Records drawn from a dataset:

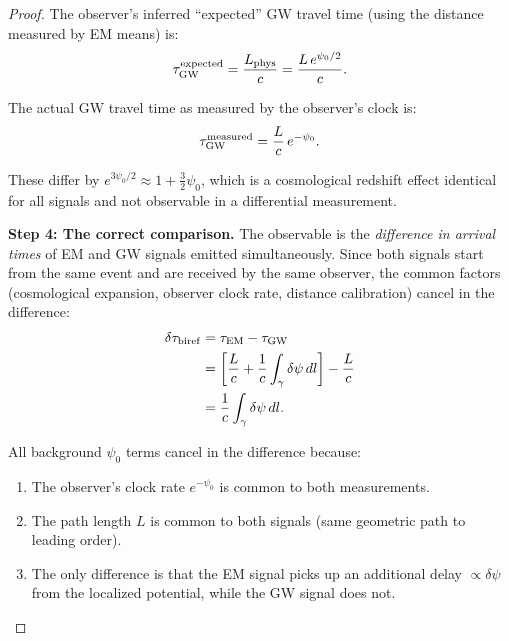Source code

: \documentclass[11pt]{article}
\begin{document}
\begin{proof}
The observer's inferred ``expected'' GW travel time (using the distance
measured by EM means) is:
\begin{equation}
\tau_{\rm GW}^{\rm expected} = \frac{L_{\rm phys}}{c}
= \frac{L\,e^{\psi_0/2}}{c}.
\end{equation}

The actual GW travel time as measured by the observer's clock is:
\begin{equation}
\tau_{\rm GW}^{\rm measured} = \frac{L}{c}\,e^{-\psi_0}.
\end{equation}

These differ by $e^{3\psi_0/2} \approx 1 + \frac{3}{2}\psi_0$,
which is a cosmological redshift effect identical for all signals
and not observable in a differential measurement.

\textbf{Step 4: The correct comparison.}
The observable is the \emph{difference in arrival times} of EM and GW
signals emitted simultaneously. Since both signals start from the
same event and are received by the same observer, the common factors
(cosmological expansion, observer clock rate, distance calibration)
cancel in the difference:
\begin{align}
\delta\tau_{\rm biref} &= \tau_{\rm EM} - \tau_{\rm GW} \nonumber\\
&= \left[\frac{L}{c} + \frac{1}{c}\int_\gamma \delta\psi\,dl\right]
- \frac{L}{c} \nonumber\\
&= \frac{1}{c}\int_\gamma \delta\psi\,dl.
\end{align}

All background $\psi_0$ terms cancel in the difference because:
\begin{enumerate}[nosep]
\item The observer's clock rate $e^{-\psi_0}$ is common to both
  measurements.
\item The path length $L$ is common to both signals (same geometric
  path to leading order).
\item The only difference is that the EM signal picks up an additional
  delay $\propto \delta\psi$ from the localized potential, while the
  GW signal does not.
\end{enumerate}
\end{proof}
\end{document}

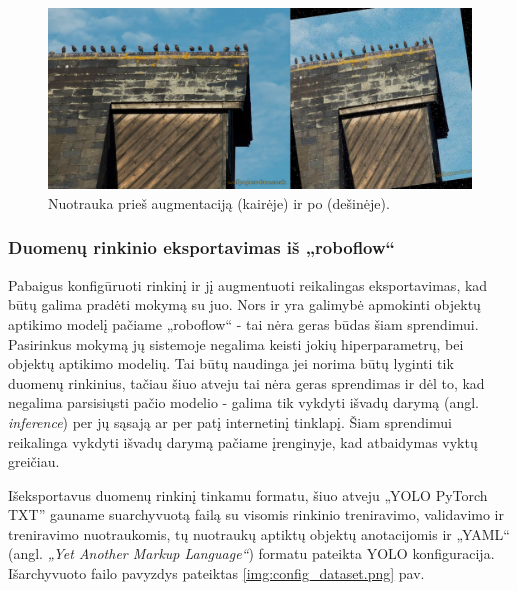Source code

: \documentclass{VUMIFPSkursinis}
\begin{document}
\begin{figure}[H]
    \centering
    \includegraphics[width=1\textwidth]{img/imgformat.jpg}
    \caption{Nuotrauka prieš augmentaciją (kairėje) ir po (dešinėje).}
    \label{img:mergedaug}
\end{figure}

\subsubsection{Duomenų rinkinio eksportavimas iš „roboflow“}
Pabaigus konfigūruoti rinkinį ir jį augmentuoti reikalingas eksportavimas, kad būtų galima pradėti mokymą su juo. Nors ir yra galimybė apmokinti objektų aptikimo modelį pačiame „roboflow“ - tai nėra geras būdas šiam sprendimui. Pasirinkus mokymą jų sistemoje negalima keisti jokių hiperparametrų, bei objektų aptikimo modelių. Tai būtų naudinga jei norima būtų lyginti tik duomenų rinkinius, tačiau šiuo atveju tai nėra geras sprendimas ir dėl to, kad negalima parsisiųsti pačio modelio - galima tik vykdyti išvadų darymą (angl. \emph{inference}) per jų sąsają ar per patį internetinį tinklapį. Šiam sprendimui reikalinga vykdyti išvadų darymą pačiame įrenginyje, kad atbaidymas vyktų greičiau.

Išeksportavus duomenų rinkinį tinkamu formatu, šiuo atveju „YOLO PyTorch TXT” gauname suarchyvuotą failą su visomis rinkinio treniravimo, validavimo ir treniravimo nuotraukomis, tų nuotraukų aptiktų objektų anotacijomis ir „YAML“ (angl. \emph{„Yet Another Markup Language“}) formatu pateikta YOLO konfiguracija. Išarchyvuoto failo pavyzdys pateiktas \ref{img:config_dataset.png} pav.
\end{document}
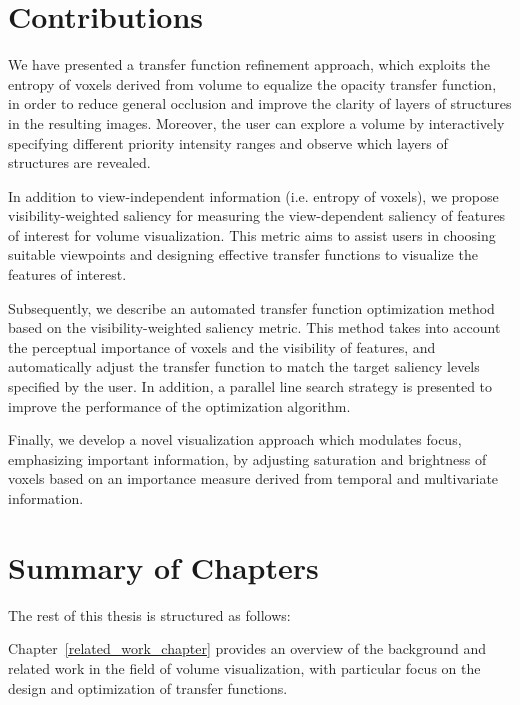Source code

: 
\section{Contributions}
We have presented a transfer function refinement approach, which exploits the entropy of voxels derived from volume to equalize the opacity transfer function, in order to reduce general occlusion and improve the clarity of layers of structures in the resulting images. Moreover, the user can explore a volume by interactively specifying different priority intensity ranges and observe which layers of structures are revealed.

In addition to view-independent information (i.e. entropy of voxels), we propose visibility-weighted saliency for measuring the view-dependent saliency of features of interest for volume visualization.
This metric aims to assist users in choosing suitable viewpoints and designing effective transfer functions to visualize the features of interest.

Subsequently, we describe an automated transfer function optimization method based on the visibility-weighted saliency metric. This method takes into account the perceptual importance of voxels and the visibility of features, and automatically adjust the transfer function to match the target saliency levels specified by the user. In addition, a parallel line search strategy is presented to improve the performance of the optimization algorithm.

Finally, we develop a novel visualization approach which modulates focus, emphasizing important information, by adjusting saturation and brightness of voxels based on an importance measure derived from temporal and multivariate information.

\section{Summary of Chapters}
The rest of this thesis is structured as follows:

Chapter~\ref{related_work_chapter}
provides an overview of the background and related work in the field of volume visualization, with particular focus on the design and optimization of transfer functions.

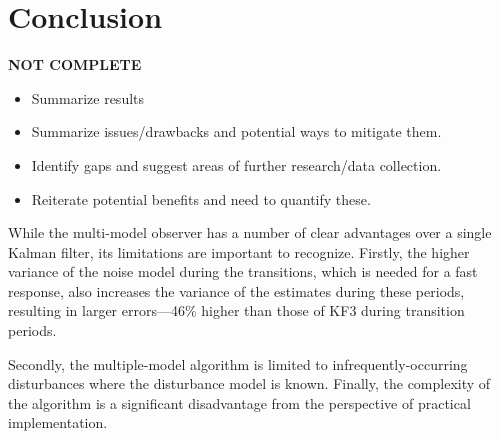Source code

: \chapter*{Conclusion}           %
\label{chap-conclusion}         %

\textbf{NOT COMPLETE}

\begin{itemize}
	\item Summarize results
	\item Summarize issues/drawbacks and potential ways to mitigate them.
	\item Identify gaps and suggest areas of further research/data collection.
	\item Reiterate potential benefits and need to quantify these.
\end{itemize}

While the multi-model observer has a number of clear advantages over a single Kalman filter, its limitations are important to recognize. Firstly, the higher variance of the noise model during the transitions, which is needed for a fast response, also increases the variance of the estimates during these periods, resulting in larger errors---46\% higher than those of KF3 during transition periods.

Secondly, the multiple-model algorithm is limited to infrequently-occurring disturbances where the disturbance model is known. Finally, the complexity of the algorithm is a significant disadvantage from the perspective of practical implementation.




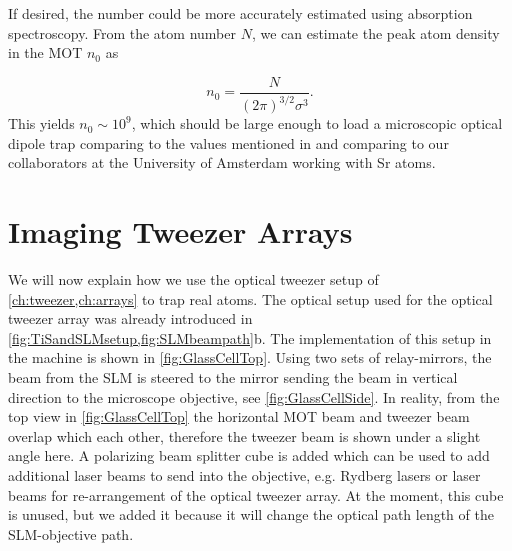 If desired, the number could be more accurately estimated using absorption spectroscopy.
From the atom number $N$, we can estimate the peak atom density in the MOT $n_0$ as \cite{Townsend1995}

\begin{equation}
    n_0 = \frac{N}{(2\pi)^{3/2}\sigma^3}.
\end{equation}
This yields $n_0 \sim 10^9$, which should be large enough to load a microscopic optical dipole trap comparing to the values mentioned in \cite{Schlosser2002} and comparing to our collaborators at the University of Amsterdam working with Sr atoms.


\section{Imaging Tweezer Arrays}\label{sec:Tweezers}

We will now explain how we use the optical tweezer setup of \cref{ch:tweezer,ch:arrays} to trap real atoms. 
The optical setup used for the optical tweezer array was already introduced in \cref{fig:TiSandSLMsetup,fig:SLMbeampath}b.
The implementation of this setup in the machine is shown in \cref{fig:GlassCellTop}.
Using two sets of relay-mirrors, the beam from the \ac{SLM} is steered to the mirror sending the beam in vertical direction to the microscope objective, see \cref{fig:GlassCellSide}. 
In reality, from the top view in \cref{fig:GlassCellTop} the horizontal MOT beam and tweezer beam overlap which each other, therefore the tweezer beam is shown under a slight angle here.
A polarizing beam splitter cube is added which can be used to add additional laser beams to send into the objective, e.g. Rydberg lasers or laser beams for re-arrangement of the optical tweezer array. 
At the moment, this cube is unused, but we added it because it will change the optical path length of the SLM-objective path.

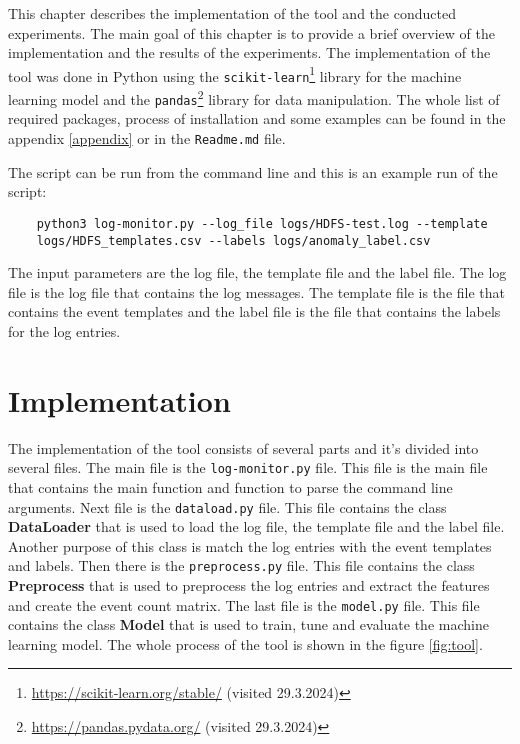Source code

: This chapter describes the implementation of the tool and the conducted experiments. 
The main goal of this chapter is to provide a brief overview of the implementation and the results of the experiments.
The implementation of the tool was done in Python using the \texttt{scikit-learn}\footnote{\url{https://scikit-learn.org/stable/} (visited 29.3.2024)}
library for the machine learning model and the \texttt{pandas}\footnote{\url{https://pandas.pydata.org/} (visited 29.3.2024)} library for data manipulation.
The whole list of required packages, process of installation and some examples can be found in the appendix \ref{appendix} or in the \texttt{Readme.md} file.

The script can be run from the command line and this is an example run of the script:
\begin{verbatim}
    python3 log-monitor.py --log_file logs/HDFS-test.log --template 
    logs/HDFS_templates.csv --labels logs/anomaly_label.csv
\end{verbatim}

The input parameters are the log file, the template file and the label file. The log file is the log file that contains the log messages. 
The template file is the file that contains the event templates and the label file is the file that contains the labels for the log entries.

\section{Implementation}

The implementation of the tool consists of several parts and it's divided into several files. 
The main file is the \texttt{log-monitor.py} file. This file is the main file that contains the main function and function to parse the command line arguments.
Next file is the \texttt{dataload.py} file. This file contains the class \textbf{DataLoader} that is used to load the log file, the template file and the label file. Another
purpose of this class is match the log entries with the event templates and labels.
Then there is the \texttt{preprocess.py} file. This file contains the class \textbf{Preprocess} that is used to preprocess the log entries and extract the features and create the 
event count matrix. 
The last file is the \texttt{model.py} file. This file contains the class \textbf{Model} that is used to train, tune and evaluate the machine learning model.
The whole process of the tool is shown in the figure \ref{fig:tool}.

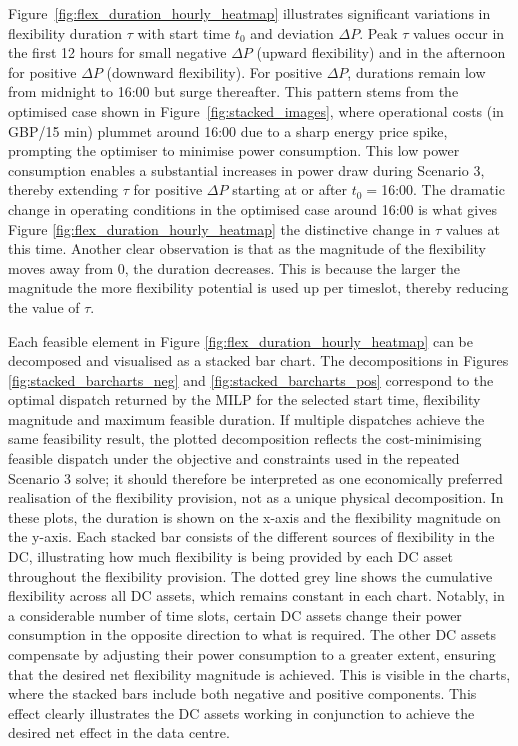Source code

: \documentclass[lettersize,journal]{IEEEtran}
\newcommand{\rev}[1]{\textcolor{blue!70!black}{#1}}
\begin{document}
Figure~\ref{fig:flex_duration_hourly_heatmap} illustrates significant variations in flexibility duration $\tau$ with start time $t_0$ and deviation $\Delta P$. Peak $\tau$ values occur in the first 12 hours for small negative $\Delta P$ (upward flexibility) and in the afternoon for positive $\Delta P$ (downward flexibility). For positive $\Delta P$, durations remain low from midnight to 16:00 but surge thereafter.
This pattern stems from the optimised case shown in Figure~\ref{fig:stacked_images}, where operational costs (in GBP/15 min) plummet around 16:00 due to a sharp energy price spike, prompting the optimiser to minimise power consumption. This low power consumption enables a substantial increases in power draw during Scenario 3, thereby extending $\tau$ for positive $\Delta P$ starting at or after $t_0 = $16:00. The dramatic change in operating conditions in the optimised case around 16:00 is what gives Figure \ref{fig:flex_duration_hourly_heatmap} the distinctive change in $\tau$ values at this time. Another clear observation is that as the magnitude of the flexibility moves away from 0, the duration decreases. This is because the larger the magnitude the more flexibility potential is used up per timeslot, thereby reducing the value of $\tau$.

\rev{Each feasible element in Figure \ref{fig:flex_duration_hourly_heatmap} can be decomposed and visualised as a stacked bar chart. The decompositions in Figures \ref{fig:stacked_barcharts_neg} and \ref{fig:stacked_barcharts_pos} correspond to the optimal dispatch returned by the MILP for the selected start time, flexibility magnitude and maximum feasible duration. If multiple dispatches achieve the same feasibility result, the plotted decomposition reflects the cost-minimising feasible dispatch under the objective and constraints used in the repeated Scenario 3 solve; it should therefore be interpreted as one economically preferred realisation of the flexibility provision, not as a unique physical decomposition.} In these plots, the duration is shown on the x-axis and the flexibility magnitude on the y-axis. Each stacked bar consists of the different sources of flexibility in the DC, illustrating how much flexibility is being provided by each DC asset throughout the flexibility provision. The dotted grey line shows the cumulative flexibility across all DC assets, which remains constant in each chart. Notably, in a considerable number of time slots, certain DC assets change their power consumption in the opposite direction to what is required. The other DC assets compensate by adjusting their power consumption to a greater extent, ensuring that the desired net flexibility magnitude is achieved. This is visible in the charts, where the stacked bars include both negative and positive components. This effect clearly illustrates the DC assets working in conjunction to achieve the desired net effect in the data centre.
\end{document}
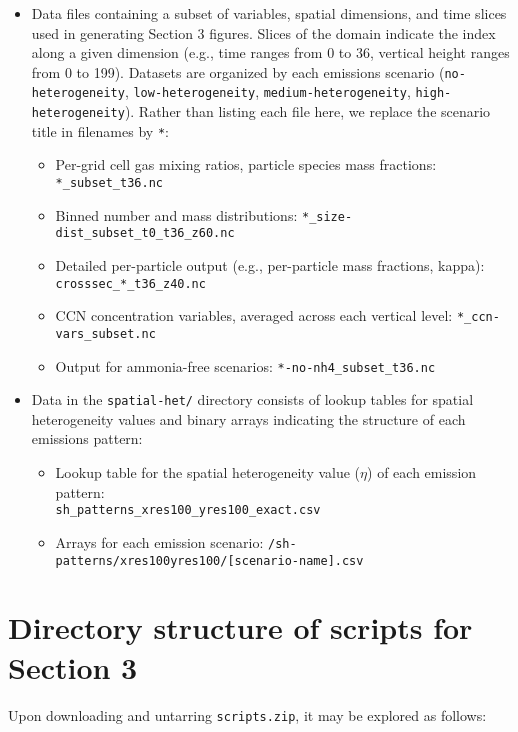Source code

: \documentclass[gmd,manuscript]{copernicus}
\begin{document}
\begin{itemize}
    \item Data files containing a subset of variables, spatial dimensions, and time slices used in generating Section 3 figures. Slices 
    of the domain indicate the index along a given dimension (e.g., time ranges from 0 to 36, vertical height ranges from 0 to 199). Datasets 
    are organized by each emissions scenario (\texttt{no-heterogeneity}, \texttt{low-heterogeneity}, \texttt{medium-heterogeneity}, \texttt{high-heterogeneity}). 
    Rather than listing each file here, we replace the scenario title in filenames by \texttt{*}:
    \begin{itemize}
      \item Per-grid cell gas mixing ratios, particle species mass fractions: \texttt{*\_subset\_t36.nc}
      \item Binned number and mass distributions: \texttt{*\_size-dist\_subset\_t0\_t36\_z60.nc}
      \item Detailed per-particle output (e.g., per-particle mass fractions, kappa): \texttt{crosssec\_*\_t36\_z40.nc}
      \item CCN concentration variables, averaged across each vertical level: \texttt{*\_ccn-vars\_subset.nc}
      \item Output for ammonia-free scenarios: \texttt{*-no-nh4\_subset\_t36.nc}
    \end{itemize}
    \item Data in the \texttt{spatial-het/} directory consists of lookup tables for spatial heterogeneity values and binary
    arrays indicating the structure of each emissions pattern:
	\begin{itemize}
	  \item Lookup table for the spatial heterogeneity value ($\eta$) of each emission pattern: \\
    \texttt{sh\_patterns\_xres100\_yres100\_exact.csv}
	  \item Arrays for each emission scenario: \texttt{/sh-patterns/xres100yres100/[scenario-name].csv}
	\end{itemize}
\end{itemize}

\section*{Directory structure of scripts for Section 3}

Upon downloading and untarring \texttt{scripts.zip}, it may be explored as follows:
\end{document}
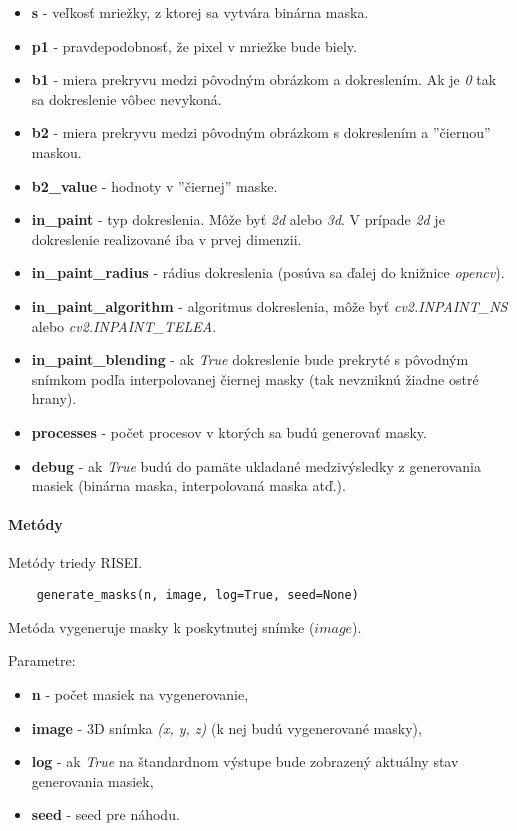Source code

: \begin{itemize}
    \item \textbf{s} - veľkosť mriežky, z ktorej sa vytvára binárna maska.
    \item \textbf{p1} - pravdepodobnosť, že pixel v mriežke bude biely.
    \item \textbf{b1} - miera prekryvu medzi pôvodným obrázkom a dokreslením. Ak je \textit{0} tak sa dokreslenie vôbec nevykoná.
    \item \textbf{b2} - miera prekryvu medzi pôvodným obrázkom s dokreslením a ''čiernou'' maskou. 
    \item \textbf{b2\_value} - hodnoty v ''čiernej'' maske.
    \item \textbf{in\_paint} - typ dokreslenia. Môže byť \textit{2d} alebo \textit{3d}. V prípade \textit{2d} je dokreslenie realizované iba v prvej dimenzii.
    \item \textbf{in\_paint\_radius} - rádius dokreslenia (posúva sa ďalej do knižnice \textit{opencv}).
    \item \textbf{in\_paint\_algorithm} - algoritmus dokreslenia, môže byť \textit{cv2.INPAINT\_NS} alebo \textit{cv2.INPAINT\_TELEA}.
    \item \textbf{in\_paint\_blending} - ak \textit{True} dokreslenie bude prekryté s pôvodným snímkom podľa interpolovanej čiernej masky (tak nevzniknú žiadne ostré hrany).
    \item \textbf{processes} - počet procesov v ktorých sa budú generovať masky.
    \item \textbf{debug} - ak \textit{True} budú do pamäte ukladané medzivýsledky z generovania masiek (binárna maska, interpolovaná maska atď.).
\end{itemize}

\paragraph{Metódy}

Metódy triedy RISEI.

\vspace{8pt}
\begin{lstlisting}
    generate_masks(n, image, log=True, seed=None)
\end{lstlisting}

Metóda vygeneruje masky k poskytnutej snímke ($image$).

Parametre:
\begin{itemize}
    \item \textbf{n} - počet masiek na vygenerovanie,
    \item \textbf{image} - 3D snímka \textit{(x, y, z)} (k nej budú vygenerované masky),
    \item \textbf{log} - ak \textit{True} na štandardnom výstupe bude zobrazený aktuálny stav generovania masiek,
    \item \textbf{seed} - seed pre náhodu.
\end{itemize}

■ **AIM OF THE TASK**
Copy each line above that contains the word "results".

■ **EXERCISE RESULT**
	\item Summarize results
The main goal of this chapter is to provide a brief overview of the implementation and the results of the experiments.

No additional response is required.